── Source records

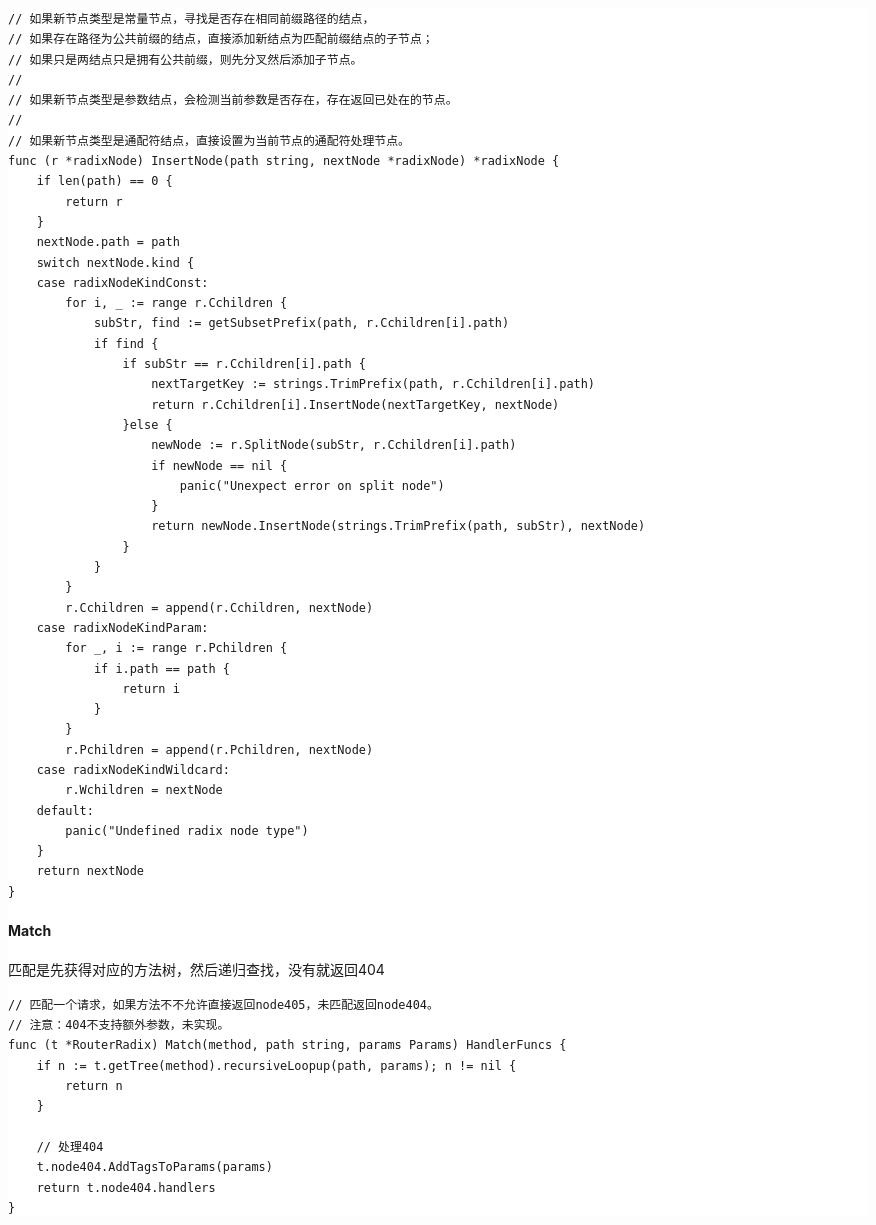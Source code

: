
 ```golang
// 如果新节点类型是常量节点，寻找是否存在相同前缀路径的结点，
// 如果存在路径为公共前缀的结点，直接添加新结点为匹配前缀结点的子节点；
// 如果只是两结点只是拥有公共前缀，则先分叉然后添加子节点。
//
// 如果新节点类型是参数结点，会检测当前参数是否存在，存在返回已处在的节点。
//
// 如果新节点类型是通配符结点，直接设置为当前节点的通配符处理节点。
func (r *radixNode) InsertNode(path string, nextNode *radixNode) *radixNode {
	if len(path) == 0 {
		return r
	}
	nextNode.path = path
	switch nextNode.kind {
	case radixNodeKindConst:
		for i, _ := range r.Cchildren {
			subStr, find := getSubsetPrefix(path, r.Cchildren[i].path)
			if find {
				if subStr == r.Cchildren[i].path {
					nextTargetKey := strings.TrimPrefix(path, r.Cchildren[i].path)
					return r.Cchildren[i].InsertNode(nextTargetKey, nextNode)	
				}else {
					newNode := r.SplitNode(subStr, r.Cchildren[i].path)
					if newNode == nil {
						panic("Unexpect error on split node")
					}
					return newNode.InsertNode(strings.TrimPrefix(path, subStr), nextNode)
				}
			}
		}
		r.Cchildren = append(r.Cchildren, nextNode)
	case radixNodeKindParam:
		for _, i := range r.Pchildren {
			if i.path == path {
				return i
			}
		}
		r.Pchildren = append(r.Pchildren, nextNode)
	case radixNodeKindWildcard:
		r.Wchildren = nextNode
	default:
		panic("Undefined radix node type")
	}
	return nextNode
}
```


#### Match

匹配是先获得对应的方法树，然后递归查找，没有就返回404

```golang
// 匹配一个请求，如果方法不不允许直接返回node405，未匹配返回node404。
// 注意：404不支持额外参数，未实现。
func (t *RouterRadix) Match(method, path string, params Params) HandlerFuncs {
	if n := t.getTree(method).recursiveLoopup(path, params); n != nil {
		return n
	}

	// 处理404
	t.node404.AddTagsToParams(params)
	return t.node404.handlers
}
```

────

Exercise instructions: Transcribe each entry above character for character, omitting pictures.

Response area:
Source code

:
 ```golang
// 如果新节点类型是常量节点，寻找是否存在相同前缀路径的结点，
// 如果存在路径为公共前缀的结点，直接添加新结点为匹配前缀结点的子节点；
// 如果只是两结点只是拥有公共前缀，则先分叉然后添加子节点。
//
// 如果新节点类型是参数结点，会检测当前参数是否存在，存在返回已处在的节点。
//
// 如果新节点类型是通配符结点，直接设置为当前节点的通配符处理节点。
func (r *radixNode) InsertNode(path string, nextNode *radixNode) *radixNode {
	if len(path) == 0 {
		return r
	}
	nextNode.path = path
	switch nextNode.kind {
	case radixNodeKindConst:
		for i, _ := range r.Cchildren {
			subStr, find := getSubsetPrefix(path, r.Cchildren[i].path)
			if find {
				if subStr == r.Cchildren[i].path {
					nextTargetKey := strings.TrimPrefix(path, r.Cchildren[i].path)
					return r.Cchildren[i].InsertNode(nextTargetKey, nextNode)	
				}else {
					newNode := r.SplitNode(subStr, r.Cchildren[i].path)
					if newNode == nil {
						panic("Unexpect error on split node")
					}
					return newNode.InsertNode(strings.TrimPrefix(path, subStr), nextNode)
				}
			}
		}
		r.Cchildren = append(r.Cchildren, nextNode)
	case radixNodeKindParam:
		for _, i := range r.Pchildren {
			if i.path == path {
				return i
			}
		}
		r.Pchildren = append(r.Pchildren, nextNode)
	case radixNodeKindWildcard:
		r.Wchildren = nextNode
	default:
		panic("Undefined radix node type")
	}
	return nextNode
}
```


#### Match

匹配是先获得对应的方法树，然后递归查找，没有就返回404

```golang
// 匹配一个请求，如果方法不不允许直接返回node405，未匹配返回node404。
// 注意：404不支持额外参数，未实现。
func (t *RouterRadix) Match(method, path string, params Params) HandlerFuncs {
	if n := t.getTree(method).recursiveLoopup(path, params); n != nil {
		return n
	}

	// 处理404
	t.node404.AddTagsToParams(params)
	return t.node404.handlers
}
```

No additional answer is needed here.